### WHAT IS REQUIRED
Lines holding the string "creates" are the ones to copy; find them all in the data.

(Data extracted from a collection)
★ ★ ★ ★ ★
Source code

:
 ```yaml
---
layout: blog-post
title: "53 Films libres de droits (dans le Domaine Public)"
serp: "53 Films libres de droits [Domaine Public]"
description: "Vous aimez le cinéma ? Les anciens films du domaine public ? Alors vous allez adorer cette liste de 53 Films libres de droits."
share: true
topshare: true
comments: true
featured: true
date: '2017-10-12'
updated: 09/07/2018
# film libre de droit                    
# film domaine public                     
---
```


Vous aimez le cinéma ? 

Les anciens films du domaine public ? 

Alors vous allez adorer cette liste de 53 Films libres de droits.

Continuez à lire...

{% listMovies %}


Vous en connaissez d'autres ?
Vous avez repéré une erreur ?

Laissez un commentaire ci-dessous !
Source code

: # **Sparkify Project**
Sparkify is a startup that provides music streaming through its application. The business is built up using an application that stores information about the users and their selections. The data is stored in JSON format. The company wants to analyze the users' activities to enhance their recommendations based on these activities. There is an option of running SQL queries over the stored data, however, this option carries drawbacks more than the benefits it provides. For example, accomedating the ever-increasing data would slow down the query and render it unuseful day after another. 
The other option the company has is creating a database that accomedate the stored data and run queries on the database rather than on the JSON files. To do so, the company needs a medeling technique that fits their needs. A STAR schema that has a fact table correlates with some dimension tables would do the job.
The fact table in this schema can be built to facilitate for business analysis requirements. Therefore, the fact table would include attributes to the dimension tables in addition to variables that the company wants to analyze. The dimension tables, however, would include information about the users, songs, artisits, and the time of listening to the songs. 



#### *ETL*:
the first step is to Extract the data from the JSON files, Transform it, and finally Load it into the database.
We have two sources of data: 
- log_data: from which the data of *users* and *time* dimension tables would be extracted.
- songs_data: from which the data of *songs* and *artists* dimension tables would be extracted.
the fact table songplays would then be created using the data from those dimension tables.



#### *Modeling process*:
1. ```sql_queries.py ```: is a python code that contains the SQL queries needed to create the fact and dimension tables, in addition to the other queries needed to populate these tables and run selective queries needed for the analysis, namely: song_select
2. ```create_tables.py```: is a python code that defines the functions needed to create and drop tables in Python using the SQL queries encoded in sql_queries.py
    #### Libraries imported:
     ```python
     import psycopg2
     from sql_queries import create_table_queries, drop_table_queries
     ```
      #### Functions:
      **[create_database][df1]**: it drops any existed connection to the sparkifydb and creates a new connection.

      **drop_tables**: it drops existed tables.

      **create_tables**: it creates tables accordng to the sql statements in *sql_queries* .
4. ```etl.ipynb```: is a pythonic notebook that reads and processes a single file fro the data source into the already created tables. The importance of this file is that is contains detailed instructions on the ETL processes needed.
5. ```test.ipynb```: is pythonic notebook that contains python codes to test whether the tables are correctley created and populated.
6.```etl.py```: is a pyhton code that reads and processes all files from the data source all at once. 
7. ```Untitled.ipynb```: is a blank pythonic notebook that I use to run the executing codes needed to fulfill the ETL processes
★ ★ ★ ★ ★
### EXERCISE RESPONSE
      **[create_database][df1]**: it drops any existed connection to the sparkifydb and creates a new connection.
      **create_tables**: it creates tables accordng to the sql statements in *sql_queries* .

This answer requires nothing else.